Co-fondateurs de la start-up Nopli, Max et Vincent sont des nouveaux acteurs de la seconde main. Ces entrepreneurs nous expliquent pourquoi et comment ils décident de créer et gérer les onglets "seconde main", "seconde vie" ou encore "deuxième acte" des marques. Avant de mettre en lumière leur démarche personnelle axée sur la réduction des émissions de CO2, découvrez leur vision du marché en pleine croissance. 

Nopli, les marques et la seconde main

start up seconde main : Nopli Max et Vincent
Max et Vincent dans la seconde main à Paris
Max Herrmann et Vincent Ducasse - Paris. CMCM ©


Vincent nous reçoit chez lui à Paris avec Max, son associé. Depuis 6 mois, le salon de Vincent est devenu le lieu de travail de ces anciens collègues devenus partenaires de travail.

« C'est ici que nous avons passé pas mal de temps à la fois pour itérer sur de nouvelles idées et pour construire les briques de Nopli. C'est un peu notre garage à nous. (rires) » Max

Le garage est une référence aux start-up californiennes nées de la bricole de leurs créateurs dans leur propre garage de la Silicon Valley.

« On va sortir de ce mode garage car nous intégrons Station F dans les prochaines semaines. » Max

Après ces premiers mois d’activité ici, c’est dans le plus grand campus européen de start-up que leur aventure entrepreneuriale se poursuit.‍

Âgé de 30 ans et après une école d'ingénieur puis différentes expériences dans la grande distribution et le e-commerce, c’est Nopli qui fait entreprendre Vincent.

Vincent Ducasse de la start up Nopli dans la seconde main
Vincent Ducasse

Max a 27 ans, vit à Paris aussi. Après avoir été diplômé d'une école de commerce, c’est du côté de la data qu’il se range. C’est une précédente expérience professionnelle, chez Cubyn, une start-up de solution e-commerce qui les lie et leur donne envie d’entreprendre.

Max Herrmann de la start-up Nopli dans la seconde main
Max Herrmann
« On a voulu créer Nopli en adéquation avec notre envie d’entreprendre et la volonté d’avoir de l’impact. » Max
« Nopli a été pensé pour être à la fois en adéquation avec nos valeurs et de l’autre en répondant au besoin des marques de se positionner dans la seconde main. » Vincent

L’adoption de la seconde main par les marques

Les marques qui proposent une offre de seconde main en ligne sont de plus en plus nombreuses. Il ne se passe pas une semaine sans qu’une marque ne lance son “espace” seconde main. Aucun secteur n’y échappe. Les plateformes telles que Vinted et LeBonCoin ne sont plus en situation de monopole pour la revente des produits d'occasion, comme c'était encore le cas il y a plusieurs années.

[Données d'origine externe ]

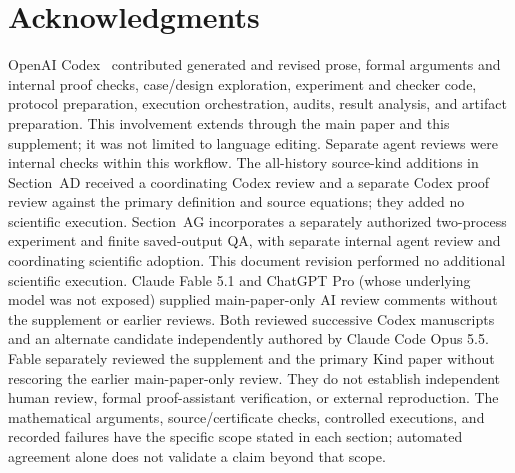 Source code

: \documentclass[11pt]{article}
\begin{document}


















\clearpage
\section*{Acknowledgments}
OpenAI Codex~\cite{codex} contributed generated and revised prose,
formal arguments and internal proof checks, case/design exploration,
experiment and checker code, protocol preparation, execution orchestration,
audits, result analysis, and artifact preparation. This involvement extends through the main
paper and this supplement; it was not limited to language editing.
Separate agent reviews were internal checks within this workflow.
The all-history source-kind additions in Section~AD received a coordinating
Codex review and a separate Codex proof review against the primary definition
and source equations; they added no scientific execution.
Section~AG incorporates a separately authorized two-process experiment
and finite saved-output QA, with separate internal agent review and
coordinating scientific adoption. This document revision performed no
additional scientific execution.
Claude Fable 5.1 and ChatGPT Pro (whose underlying model was not exposed)
supplied main-paper-only AI review comments without the supplement or
earlier reviews. Both reviewed successive Codex manuscripts and an alternate
candidate independently authored by Claude Code Opus 5.5.
Fable separately reviewed the supplement and the primary Kind paper without
rescoring the earlier main-paper-only review.
They do not establish independent human review, formal proof-assistant
verification, or external reproduction. The mathematical arguments,
source/certificate checks, controlled executions, and recorded failures
have the specific scope stated in each section; automated agreement
alone does not validate a claim beyond that scope.
\end{document}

Les marques reprennent le pouvoir. Longtemps frileuses de s’associer à la revente de leurs produits de seconde main notamment pour des questions de désirabilité et de logistique, les plateformes de vente en ligne de mode s’y mettent.

  • Aigle avec Second Souffle
  • The Kooples avec Second Love
  • Petit Bateau avec Changer
  • Atelier Particulier avec Deuxième Acte
  • La Virgule avec Frip
  • Demain Balzac Paris avec Seconde vie

De jeunes acteurs comme Nopli proposent de les accompagner en marque blanche pour construire un portail dédié et un système intégré.

« Antik Batik avec Antik Batik Vintage a été rendue possible grâce à la solution digitale proposée par Nopli. » Max

Max nous a fait une démonstration de la solution de Nopli en marque blanche sur le site de la marque. On pourrait s’y méprendre, offre d’occasion et offre de neuf se ressemblent.

Les marques se démarquent avec une offre de seconde main intégrée




Les marques ont tout intérêt à développer leur propre offre de seconde main pour répondre à une demande croissante de consommateurs d’acheter des produits de seconde main d'abord. S’en priver reviendrait à renoncer à d’importantes parts de marché.

Selon le site américain de friperie en ligne ThredUp, le marché de la seconde main dépasserait celui de la fast fashion d’ici à 2030.

La seconde main est ainsi le moyen de gagner de nouveaux clients et de fidéliser les actuels. A rebours des plateformes Vinted ou Vestiaire collectif, la grande majorité des marques propose aux vendeurs un bon d’achat à dépenser sur leur shop.

Les marques se portent également garantes de la qualité et la traçabilité de leurs produits. Elles assurent ainsi la sécurité du marché de l’occasion. On relève que pour pour beaucoup d’entre elles c’est aussi un outil de communication.

Exit le frein de la désidérabilité des produits, les lourdes contraintes logiques et le coût associé à la mise en place de la solution web. C’est en partie le pari de Nopli.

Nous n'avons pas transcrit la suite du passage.